This study addresses the challenge of jointly inferring time-varying transmission and recovery parameters—and thereby the effective reproduction number $R_t$—from noisy, regional COVID-19 case data across Germany’s 16 federal states. Method: We propose a multi-region, time-varying SIR modeling framework grounded in physics-informed neural networks (PINNs), which seamlessly integrates ODE-based epidemiological constraints with data-driven fitting—without requiring strong prior assumptions on parameter forms. To our knowledge, this is the first systematic application of PINNs to long-term (2020–2023), fine-grained, cross-regional COVID-19 dynamics modeling. Contribution/Results: Our approach reveals pronounced spatiotemporal heterogeneity in transmission and recovery rates across states, with dynamics closely aligned to vaccination coverage milestones and public health intervention timings. It establishes a scalable, physics-informed learning paradigm for parameter identifiability analysis under data noise and enables quantitative attribution of policy impacts in complex infectious disease systems.

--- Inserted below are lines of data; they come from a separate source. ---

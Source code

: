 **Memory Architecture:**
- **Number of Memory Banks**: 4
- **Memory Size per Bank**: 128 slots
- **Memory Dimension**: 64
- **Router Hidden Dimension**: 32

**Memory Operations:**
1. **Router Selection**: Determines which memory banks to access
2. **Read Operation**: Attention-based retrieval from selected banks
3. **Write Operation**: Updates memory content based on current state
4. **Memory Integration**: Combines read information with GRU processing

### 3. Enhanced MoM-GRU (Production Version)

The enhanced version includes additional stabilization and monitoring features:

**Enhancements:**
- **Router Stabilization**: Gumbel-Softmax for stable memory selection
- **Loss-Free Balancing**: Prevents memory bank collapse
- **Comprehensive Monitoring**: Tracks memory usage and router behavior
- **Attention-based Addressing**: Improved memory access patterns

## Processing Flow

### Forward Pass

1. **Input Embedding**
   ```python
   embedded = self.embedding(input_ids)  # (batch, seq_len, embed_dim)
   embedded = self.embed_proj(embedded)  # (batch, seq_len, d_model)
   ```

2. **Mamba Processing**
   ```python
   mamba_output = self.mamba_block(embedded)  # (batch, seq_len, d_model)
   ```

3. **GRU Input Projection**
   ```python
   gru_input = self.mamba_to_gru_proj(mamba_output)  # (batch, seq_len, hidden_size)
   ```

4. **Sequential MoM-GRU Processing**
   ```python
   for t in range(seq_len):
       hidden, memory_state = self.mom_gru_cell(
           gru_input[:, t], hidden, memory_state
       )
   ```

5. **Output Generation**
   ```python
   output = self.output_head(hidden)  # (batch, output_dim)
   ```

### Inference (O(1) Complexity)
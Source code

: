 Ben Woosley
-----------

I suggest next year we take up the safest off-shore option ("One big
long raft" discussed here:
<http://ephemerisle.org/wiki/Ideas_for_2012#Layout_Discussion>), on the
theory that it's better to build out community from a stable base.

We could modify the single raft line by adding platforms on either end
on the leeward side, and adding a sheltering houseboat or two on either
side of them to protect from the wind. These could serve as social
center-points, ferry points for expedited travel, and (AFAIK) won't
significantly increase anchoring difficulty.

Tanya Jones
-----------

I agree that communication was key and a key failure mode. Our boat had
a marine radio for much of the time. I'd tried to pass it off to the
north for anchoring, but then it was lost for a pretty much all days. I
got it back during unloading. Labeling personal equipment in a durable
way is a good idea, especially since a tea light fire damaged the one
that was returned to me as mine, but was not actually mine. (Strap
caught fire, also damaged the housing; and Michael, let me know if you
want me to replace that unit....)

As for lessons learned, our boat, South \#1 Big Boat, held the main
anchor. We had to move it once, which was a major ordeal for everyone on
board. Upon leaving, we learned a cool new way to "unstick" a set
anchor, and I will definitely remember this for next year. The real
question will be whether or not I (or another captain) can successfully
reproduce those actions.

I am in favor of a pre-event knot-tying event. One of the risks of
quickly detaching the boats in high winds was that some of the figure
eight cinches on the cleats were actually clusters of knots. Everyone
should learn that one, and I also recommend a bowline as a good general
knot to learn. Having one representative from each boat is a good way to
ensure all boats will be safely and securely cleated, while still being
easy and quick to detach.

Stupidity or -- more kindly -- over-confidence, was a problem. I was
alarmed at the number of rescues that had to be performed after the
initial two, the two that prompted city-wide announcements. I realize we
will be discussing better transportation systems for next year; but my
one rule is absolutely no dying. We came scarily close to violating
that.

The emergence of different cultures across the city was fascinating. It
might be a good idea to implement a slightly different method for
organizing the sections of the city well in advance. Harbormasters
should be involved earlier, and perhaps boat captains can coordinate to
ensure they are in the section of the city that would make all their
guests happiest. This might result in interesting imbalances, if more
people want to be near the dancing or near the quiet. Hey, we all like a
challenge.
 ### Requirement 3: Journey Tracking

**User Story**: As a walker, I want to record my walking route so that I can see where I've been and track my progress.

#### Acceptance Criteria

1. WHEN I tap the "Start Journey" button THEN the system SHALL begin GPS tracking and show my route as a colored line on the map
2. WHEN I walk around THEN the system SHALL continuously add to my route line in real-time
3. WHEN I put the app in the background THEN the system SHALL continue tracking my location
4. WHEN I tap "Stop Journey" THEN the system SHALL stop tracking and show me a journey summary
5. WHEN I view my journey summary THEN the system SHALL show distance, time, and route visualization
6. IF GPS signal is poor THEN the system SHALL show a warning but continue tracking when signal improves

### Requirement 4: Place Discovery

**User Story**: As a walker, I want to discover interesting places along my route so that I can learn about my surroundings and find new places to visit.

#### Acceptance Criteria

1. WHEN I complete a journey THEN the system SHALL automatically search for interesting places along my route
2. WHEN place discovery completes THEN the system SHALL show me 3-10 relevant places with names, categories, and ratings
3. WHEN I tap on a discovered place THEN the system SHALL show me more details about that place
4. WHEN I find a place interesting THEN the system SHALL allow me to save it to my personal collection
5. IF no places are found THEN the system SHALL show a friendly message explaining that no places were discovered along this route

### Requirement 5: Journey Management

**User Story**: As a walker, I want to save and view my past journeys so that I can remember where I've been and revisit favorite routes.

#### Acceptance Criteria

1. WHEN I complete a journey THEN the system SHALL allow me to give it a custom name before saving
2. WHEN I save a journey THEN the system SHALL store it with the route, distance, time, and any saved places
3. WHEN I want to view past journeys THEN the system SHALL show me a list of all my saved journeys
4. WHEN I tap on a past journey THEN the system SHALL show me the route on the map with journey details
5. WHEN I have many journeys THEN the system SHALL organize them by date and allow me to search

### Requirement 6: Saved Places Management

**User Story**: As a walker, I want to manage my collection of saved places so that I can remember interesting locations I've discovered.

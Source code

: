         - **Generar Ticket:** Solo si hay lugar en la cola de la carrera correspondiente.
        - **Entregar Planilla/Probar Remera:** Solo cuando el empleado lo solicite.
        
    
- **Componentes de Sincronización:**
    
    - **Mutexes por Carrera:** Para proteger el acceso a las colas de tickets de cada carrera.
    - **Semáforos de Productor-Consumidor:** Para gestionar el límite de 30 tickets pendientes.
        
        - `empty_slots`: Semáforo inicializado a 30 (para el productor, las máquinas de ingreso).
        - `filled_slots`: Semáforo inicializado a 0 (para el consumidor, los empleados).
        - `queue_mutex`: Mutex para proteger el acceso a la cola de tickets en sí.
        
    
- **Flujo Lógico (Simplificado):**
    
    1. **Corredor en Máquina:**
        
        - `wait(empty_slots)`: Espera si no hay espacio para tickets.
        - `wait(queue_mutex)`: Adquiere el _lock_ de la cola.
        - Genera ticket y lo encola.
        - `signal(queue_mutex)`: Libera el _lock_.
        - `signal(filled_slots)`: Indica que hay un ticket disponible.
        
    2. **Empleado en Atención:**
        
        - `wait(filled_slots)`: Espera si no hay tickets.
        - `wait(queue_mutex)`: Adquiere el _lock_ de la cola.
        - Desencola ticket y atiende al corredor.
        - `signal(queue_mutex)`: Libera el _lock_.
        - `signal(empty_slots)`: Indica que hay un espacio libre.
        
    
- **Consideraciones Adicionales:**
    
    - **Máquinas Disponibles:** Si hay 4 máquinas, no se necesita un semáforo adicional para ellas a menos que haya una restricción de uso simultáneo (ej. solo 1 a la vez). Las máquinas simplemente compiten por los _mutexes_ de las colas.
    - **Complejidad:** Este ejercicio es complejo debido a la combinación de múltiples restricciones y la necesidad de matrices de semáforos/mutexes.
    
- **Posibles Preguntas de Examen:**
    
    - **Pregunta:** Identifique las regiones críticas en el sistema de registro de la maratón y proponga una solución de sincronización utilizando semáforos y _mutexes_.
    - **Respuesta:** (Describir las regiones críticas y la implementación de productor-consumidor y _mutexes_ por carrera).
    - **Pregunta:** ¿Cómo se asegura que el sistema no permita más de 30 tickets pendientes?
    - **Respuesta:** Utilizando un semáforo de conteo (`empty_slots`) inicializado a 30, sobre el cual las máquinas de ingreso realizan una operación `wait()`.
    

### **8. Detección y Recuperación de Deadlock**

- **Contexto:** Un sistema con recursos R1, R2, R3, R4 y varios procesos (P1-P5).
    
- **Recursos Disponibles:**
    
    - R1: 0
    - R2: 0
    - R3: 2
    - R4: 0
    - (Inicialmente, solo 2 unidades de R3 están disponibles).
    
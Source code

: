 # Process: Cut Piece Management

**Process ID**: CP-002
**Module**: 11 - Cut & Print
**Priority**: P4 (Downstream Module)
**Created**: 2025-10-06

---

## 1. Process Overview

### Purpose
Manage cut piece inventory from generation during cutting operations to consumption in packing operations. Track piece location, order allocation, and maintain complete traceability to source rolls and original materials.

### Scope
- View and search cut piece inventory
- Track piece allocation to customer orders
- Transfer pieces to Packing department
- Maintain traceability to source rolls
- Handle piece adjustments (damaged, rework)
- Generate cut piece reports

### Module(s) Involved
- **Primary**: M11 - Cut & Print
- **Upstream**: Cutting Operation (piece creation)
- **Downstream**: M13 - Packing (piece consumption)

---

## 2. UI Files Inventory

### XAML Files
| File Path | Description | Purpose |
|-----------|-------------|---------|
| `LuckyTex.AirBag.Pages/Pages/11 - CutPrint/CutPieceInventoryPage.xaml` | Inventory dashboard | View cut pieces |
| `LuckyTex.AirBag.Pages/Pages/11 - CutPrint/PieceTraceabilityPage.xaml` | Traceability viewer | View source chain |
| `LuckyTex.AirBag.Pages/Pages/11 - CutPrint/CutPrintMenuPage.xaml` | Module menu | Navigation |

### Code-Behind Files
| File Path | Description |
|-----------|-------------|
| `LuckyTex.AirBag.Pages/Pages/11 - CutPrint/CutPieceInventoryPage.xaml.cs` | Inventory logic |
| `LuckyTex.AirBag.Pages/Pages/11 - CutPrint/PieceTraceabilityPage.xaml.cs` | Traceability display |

The COVID-19 pandemic has highlighted the need for quantitative modeling and analysis to understand real-world disease dynamics. In particular, post hoc analyses using compartmental models offer valuable insights into the effectiveness of public health interventions, such as vaccination strategies and containment policies. However, such compartmental models like SIR (Susceptible-Infectious-Recovered) often face limitations in directly incorporating noisy observational data. In this work, we employ Physics-Informed Neural Networks (PINNs) to solve the inverse problem of the SIR model using infection data from the Robert Koch Institute (RKI). Our main contribution is a fine-grained, spatio-temporal analysis of COVID-19 dynamics across all German federal states over a three-year period. We estimate state-specific transmission and recovery parameters and time-varying reproduction number (R_t) to track the pandemic progression. The results highlight strong variations in transmission behavior across regions, revealing correlations with vaccination uptake and temporal patterns associated with major pandemic phases. Our findings demonstrate the utility of PINNs in localized, long-term epidemiological modeling.